I lowered my gaze to the clear silicone contraption and squeezed it gently between my fingers. “You tried to kill yourself?”

I had to ask. I couldn’t just keep acting like I didn’t know, not when this was Finn, when there was something so wrong. I waited through the deafening silence, worried he would refuse to talk about it. I had to know he was okay.

“Who told you?” he asked in an eerily controlled tone. I looked in his face and found it blank.

“Dr. Pierce mentioned it today.” I bit my lip, hoped he wouldn’t hate me for pushing. “What happened, Finn?”

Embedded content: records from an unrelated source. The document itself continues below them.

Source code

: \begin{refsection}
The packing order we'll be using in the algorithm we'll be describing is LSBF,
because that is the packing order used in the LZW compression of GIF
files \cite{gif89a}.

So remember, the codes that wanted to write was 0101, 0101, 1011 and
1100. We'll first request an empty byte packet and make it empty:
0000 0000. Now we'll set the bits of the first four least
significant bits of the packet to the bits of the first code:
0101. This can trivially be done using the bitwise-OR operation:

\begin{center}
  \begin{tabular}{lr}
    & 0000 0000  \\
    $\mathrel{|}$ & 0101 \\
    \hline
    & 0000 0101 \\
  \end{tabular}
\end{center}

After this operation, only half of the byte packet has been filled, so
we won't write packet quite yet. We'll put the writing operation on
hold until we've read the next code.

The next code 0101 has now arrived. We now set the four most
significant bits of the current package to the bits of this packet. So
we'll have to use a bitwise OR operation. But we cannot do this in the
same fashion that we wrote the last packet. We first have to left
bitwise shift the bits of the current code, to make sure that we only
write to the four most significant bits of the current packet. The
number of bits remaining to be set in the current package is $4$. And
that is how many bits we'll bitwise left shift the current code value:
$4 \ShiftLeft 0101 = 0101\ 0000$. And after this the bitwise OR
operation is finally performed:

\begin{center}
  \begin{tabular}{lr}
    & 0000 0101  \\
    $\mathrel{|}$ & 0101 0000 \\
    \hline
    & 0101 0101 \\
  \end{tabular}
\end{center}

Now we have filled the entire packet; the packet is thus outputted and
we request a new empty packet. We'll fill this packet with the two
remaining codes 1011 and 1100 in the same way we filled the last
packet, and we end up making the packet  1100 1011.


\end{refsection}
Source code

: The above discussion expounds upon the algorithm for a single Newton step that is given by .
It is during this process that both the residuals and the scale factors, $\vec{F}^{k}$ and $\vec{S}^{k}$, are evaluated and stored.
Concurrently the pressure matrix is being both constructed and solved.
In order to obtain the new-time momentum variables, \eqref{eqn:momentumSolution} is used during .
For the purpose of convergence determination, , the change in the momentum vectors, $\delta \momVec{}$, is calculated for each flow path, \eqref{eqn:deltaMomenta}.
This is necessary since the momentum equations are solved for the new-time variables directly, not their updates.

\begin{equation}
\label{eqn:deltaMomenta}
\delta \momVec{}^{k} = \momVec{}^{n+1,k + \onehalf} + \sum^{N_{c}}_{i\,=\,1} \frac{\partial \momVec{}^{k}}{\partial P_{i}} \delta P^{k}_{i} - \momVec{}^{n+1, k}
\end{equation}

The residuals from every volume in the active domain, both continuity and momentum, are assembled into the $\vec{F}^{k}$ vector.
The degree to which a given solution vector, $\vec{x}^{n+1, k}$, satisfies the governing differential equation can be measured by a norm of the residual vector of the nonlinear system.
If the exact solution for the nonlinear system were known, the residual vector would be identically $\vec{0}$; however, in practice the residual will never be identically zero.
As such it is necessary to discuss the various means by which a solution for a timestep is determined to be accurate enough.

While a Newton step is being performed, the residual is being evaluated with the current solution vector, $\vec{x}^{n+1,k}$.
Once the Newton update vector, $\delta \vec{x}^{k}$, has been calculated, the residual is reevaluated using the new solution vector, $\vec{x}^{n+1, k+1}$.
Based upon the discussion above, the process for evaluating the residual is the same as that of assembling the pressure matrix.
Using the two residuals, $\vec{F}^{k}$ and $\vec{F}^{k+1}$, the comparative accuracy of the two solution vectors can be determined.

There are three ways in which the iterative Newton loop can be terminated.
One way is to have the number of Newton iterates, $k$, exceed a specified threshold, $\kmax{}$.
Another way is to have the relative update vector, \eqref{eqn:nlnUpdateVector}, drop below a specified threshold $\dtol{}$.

He stood there like a statue while the seconds ticked away. Then he mechanically took three steps and sat on the bed next to me.

“Fuck,” he said.

I put my hand on his thigh and squeezed in heartfelt agreement. “I’m not judging, I promise. I’m just worried.”

“I know.” He ran both hands through his hair and took a deep breath. “Well, I tried to OD.”

“On what?”

“Xanax and Lorazepam and Smirnoff vodka.” He snorted suddenly, looking down at his hands. “I wanted Grey Goose, but they were out.”

I put an arm around him because it felt right to do that. “It’s overrated anyway,” I assured him.

He made another choked near-laughter sound and leaned his head on my shoulder.

“So yeah,” he said. “Now you know.”

“Yeah,” I said, fingers still working the silicone. “Now I know. Will you tell me why?”

“I don’t really… It’s hard to explain.” He shrugged, breathing deeply again. “The world was just…really, really dark.”

I held him tighter. Somehow that felt important. “Yeah?”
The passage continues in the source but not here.